Iran and the United Nations nuclear watchdog are split on how to interpret a promise to halt enrichment of uranium, a process that can create material for nuclear bombs, a news agency reports.

Iran agreed last year to halt uranium enrichment and allow wider inspections of its nuclear facilities.

But diplomats tell Agence France-Presse that while Tehran appears to have stopped enriching uranium, it is still producing the centrifuges that make that enrichment possible, in case Iran wants to resume the process later on.

"That is something we don't view favorably," AFP quoted one diplomat as saying.

The U.N.'s nuclear watchdog, the International Atomic Energy Agency, did not comment.
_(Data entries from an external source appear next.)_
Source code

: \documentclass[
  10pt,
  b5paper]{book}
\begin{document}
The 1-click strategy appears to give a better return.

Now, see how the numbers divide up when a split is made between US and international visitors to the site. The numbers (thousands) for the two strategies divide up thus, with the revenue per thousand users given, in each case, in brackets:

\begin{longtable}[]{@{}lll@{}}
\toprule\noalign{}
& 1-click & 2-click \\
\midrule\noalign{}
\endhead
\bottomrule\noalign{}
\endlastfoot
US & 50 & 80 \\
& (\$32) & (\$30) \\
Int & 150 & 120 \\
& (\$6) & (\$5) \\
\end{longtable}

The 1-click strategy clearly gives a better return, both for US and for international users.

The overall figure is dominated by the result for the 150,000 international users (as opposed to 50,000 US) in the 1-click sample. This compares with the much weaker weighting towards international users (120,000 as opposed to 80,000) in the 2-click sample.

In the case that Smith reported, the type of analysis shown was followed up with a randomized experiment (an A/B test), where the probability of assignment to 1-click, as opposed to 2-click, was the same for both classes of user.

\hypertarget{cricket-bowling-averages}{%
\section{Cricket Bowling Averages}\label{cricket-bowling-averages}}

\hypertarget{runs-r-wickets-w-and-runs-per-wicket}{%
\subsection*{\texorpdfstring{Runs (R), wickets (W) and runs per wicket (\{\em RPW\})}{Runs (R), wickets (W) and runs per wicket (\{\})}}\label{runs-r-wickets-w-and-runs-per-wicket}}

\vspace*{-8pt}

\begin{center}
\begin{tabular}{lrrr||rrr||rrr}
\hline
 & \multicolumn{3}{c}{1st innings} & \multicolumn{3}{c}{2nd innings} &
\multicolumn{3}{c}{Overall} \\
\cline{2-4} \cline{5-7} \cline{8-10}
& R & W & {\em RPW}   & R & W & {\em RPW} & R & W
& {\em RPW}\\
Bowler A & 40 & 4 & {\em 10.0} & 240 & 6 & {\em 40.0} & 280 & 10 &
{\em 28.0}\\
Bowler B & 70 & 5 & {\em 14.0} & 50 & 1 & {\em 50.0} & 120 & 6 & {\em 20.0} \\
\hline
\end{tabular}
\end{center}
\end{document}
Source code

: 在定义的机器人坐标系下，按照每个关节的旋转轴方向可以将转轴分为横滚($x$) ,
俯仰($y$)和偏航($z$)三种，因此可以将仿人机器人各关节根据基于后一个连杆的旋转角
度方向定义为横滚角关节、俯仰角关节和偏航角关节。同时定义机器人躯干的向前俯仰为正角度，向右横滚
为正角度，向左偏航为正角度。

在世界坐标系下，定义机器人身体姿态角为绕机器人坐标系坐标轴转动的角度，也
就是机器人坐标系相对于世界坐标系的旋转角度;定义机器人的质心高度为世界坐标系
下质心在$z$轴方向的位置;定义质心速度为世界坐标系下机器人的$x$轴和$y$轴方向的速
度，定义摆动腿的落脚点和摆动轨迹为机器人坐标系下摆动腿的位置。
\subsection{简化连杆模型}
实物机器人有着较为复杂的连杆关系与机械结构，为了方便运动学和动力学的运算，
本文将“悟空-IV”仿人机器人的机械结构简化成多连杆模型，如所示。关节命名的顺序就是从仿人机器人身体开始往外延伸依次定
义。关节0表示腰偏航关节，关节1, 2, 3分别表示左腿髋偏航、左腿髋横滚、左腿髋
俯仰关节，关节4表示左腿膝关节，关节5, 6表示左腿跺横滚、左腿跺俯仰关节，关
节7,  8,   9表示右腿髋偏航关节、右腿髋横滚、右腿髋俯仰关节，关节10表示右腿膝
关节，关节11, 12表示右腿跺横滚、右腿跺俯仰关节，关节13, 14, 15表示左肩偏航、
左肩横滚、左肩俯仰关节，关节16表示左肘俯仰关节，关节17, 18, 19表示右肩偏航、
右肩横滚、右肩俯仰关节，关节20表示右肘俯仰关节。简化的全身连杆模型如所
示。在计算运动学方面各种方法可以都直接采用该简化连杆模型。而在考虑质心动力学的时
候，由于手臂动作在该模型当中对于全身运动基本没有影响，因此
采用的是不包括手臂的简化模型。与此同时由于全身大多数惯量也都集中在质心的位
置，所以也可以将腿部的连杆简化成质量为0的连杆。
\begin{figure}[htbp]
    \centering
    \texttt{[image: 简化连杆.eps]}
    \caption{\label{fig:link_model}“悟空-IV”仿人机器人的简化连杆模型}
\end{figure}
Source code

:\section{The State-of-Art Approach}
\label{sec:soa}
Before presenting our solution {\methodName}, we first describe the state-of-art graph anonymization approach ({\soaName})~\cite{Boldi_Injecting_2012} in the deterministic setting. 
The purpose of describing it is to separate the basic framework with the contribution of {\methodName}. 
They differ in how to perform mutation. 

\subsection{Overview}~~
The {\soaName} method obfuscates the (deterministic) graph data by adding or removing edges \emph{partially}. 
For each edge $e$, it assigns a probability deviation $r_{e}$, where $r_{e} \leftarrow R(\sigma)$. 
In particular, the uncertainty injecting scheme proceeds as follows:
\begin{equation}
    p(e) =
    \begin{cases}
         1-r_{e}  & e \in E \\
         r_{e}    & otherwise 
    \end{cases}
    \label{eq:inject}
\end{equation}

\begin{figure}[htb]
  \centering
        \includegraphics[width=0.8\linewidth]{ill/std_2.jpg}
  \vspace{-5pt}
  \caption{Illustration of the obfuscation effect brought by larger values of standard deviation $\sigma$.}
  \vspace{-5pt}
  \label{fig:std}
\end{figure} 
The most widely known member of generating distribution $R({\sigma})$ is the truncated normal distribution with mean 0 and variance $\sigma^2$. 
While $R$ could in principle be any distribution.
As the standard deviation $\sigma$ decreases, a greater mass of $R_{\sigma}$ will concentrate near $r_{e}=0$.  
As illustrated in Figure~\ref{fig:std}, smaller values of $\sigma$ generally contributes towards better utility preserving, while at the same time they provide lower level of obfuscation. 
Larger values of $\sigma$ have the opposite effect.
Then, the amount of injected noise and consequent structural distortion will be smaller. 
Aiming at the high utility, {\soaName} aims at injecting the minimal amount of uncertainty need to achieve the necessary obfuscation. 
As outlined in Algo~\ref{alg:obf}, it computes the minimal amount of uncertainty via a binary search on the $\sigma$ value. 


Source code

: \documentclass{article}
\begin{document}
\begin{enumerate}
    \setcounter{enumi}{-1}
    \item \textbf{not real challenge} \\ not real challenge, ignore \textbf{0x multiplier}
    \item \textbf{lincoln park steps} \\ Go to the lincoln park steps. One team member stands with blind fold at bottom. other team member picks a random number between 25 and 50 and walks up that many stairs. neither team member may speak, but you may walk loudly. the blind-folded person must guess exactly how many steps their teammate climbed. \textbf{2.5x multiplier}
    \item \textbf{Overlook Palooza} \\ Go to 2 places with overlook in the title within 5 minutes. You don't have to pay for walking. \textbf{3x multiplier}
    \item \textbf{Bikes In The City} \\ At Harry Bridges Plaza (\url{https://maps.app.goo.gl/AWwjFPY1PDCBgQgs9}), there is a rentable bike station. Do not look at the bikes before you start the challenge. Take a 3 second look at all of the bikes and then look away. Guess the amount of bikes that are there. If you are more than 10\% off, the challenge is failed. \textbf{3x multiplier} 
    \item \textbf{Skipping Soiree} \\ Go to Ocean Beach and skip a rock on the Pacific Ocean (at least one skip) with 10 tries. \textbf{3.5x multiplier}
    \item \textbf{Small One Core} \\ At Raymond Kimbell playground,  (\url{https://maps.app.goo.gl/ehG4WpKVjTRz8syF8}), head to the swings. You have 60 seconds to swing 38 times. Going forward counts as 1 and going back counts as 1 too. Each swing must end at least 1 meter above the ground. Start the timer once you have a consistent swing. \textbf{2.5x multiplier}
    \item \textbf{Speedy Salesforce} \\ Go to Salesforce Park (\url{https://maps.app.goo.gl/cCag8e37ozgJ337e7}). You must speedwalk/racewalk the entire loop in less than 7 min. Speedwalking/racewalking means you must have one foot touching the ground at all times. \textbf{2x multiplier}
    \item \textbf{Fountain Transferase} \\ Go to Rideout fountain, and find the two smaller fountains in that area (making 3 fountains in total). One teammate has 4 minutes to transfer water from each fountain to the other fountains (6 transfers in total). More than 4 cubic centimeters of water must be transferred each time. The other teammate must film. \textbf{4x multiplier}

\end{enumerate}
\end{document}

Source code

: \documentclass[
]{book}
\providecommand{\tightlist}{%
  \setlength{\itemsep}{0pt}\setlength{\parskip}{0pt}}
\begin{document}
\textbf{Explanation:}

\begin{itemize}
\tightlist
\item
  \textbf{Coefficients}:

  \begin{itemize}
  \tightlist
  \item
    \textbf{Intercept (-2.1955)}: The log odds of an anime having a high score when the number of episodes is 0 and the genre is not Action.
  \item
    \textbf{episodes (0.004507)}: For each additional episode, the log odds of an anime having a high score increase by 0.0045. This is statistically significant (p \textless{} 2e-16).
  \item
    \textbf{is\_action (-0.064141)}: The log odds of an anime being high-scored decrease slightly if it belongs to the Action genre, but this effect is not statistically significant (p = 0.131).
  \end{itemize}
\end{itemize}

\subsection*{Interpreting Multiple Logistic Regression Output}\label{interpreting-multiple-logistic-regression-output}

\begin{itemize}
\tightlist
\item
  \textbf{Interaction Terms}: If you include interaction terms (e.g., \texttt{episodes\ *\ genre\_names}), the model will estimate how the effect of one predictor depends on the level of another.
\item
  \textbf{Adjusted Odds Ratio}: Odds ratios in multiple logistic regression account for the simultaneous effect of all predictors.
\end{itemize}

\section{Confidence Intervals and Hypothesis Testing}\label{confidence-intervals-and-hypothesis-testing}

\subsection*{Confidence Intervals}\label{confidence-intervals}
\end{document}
Iran insists all its nuclear research is for civilian purposes. When traces of enriched uranium were found on Iranian equipment last year, Tehran claimed the material was left over from previous use in other countries.

The United States accuses the Iranian government of trying to develop weapons. Announcing aid to victims of an earthquake in Iran earlier this month, President Bush said Iran "must abandon their nuclear weapons program."

The U.S. doubts Iran, which is rich in oil, needs nuclear energy for civilian purposes.

In a report last year, the IAEA found "no evidence" Iran is trying to make nuclear weapons, but cannot rule out the possibility because Tehran previously hid parts of its program.

In November, the agency censured Iran for 18 years of secrecy about its nuclear activities. IAEA head Mohamed ElBaradei said the measure sent an "ominous message that failures in the future will not be tolerated."

The resolution warns against "further serious Iranian failures," saying that could lead the board to consider actions allowed by its statute — shorthand for possible referral to the Security Council.

It is not clear if the production of centrifuges would constitute a failure in the eyes of the IAEA.

After the Sept. 11 attacks, the Bush administration labeled Iran part of an "axis of evil" along with Iraq and North Korea, which Washington also suspects of developing weapons of mass destruction.

The United States has asserted for years that Iran was bent on obtaining nuclear arms.

In 1998, a commission on the ballistic missile threat — headed by now Defense Secretary Donald Rumsfeld — found that: "If Iran were to accumulate enough fissile material from foreign sources, it might be able to develop a nuclear weapon in only one to three years."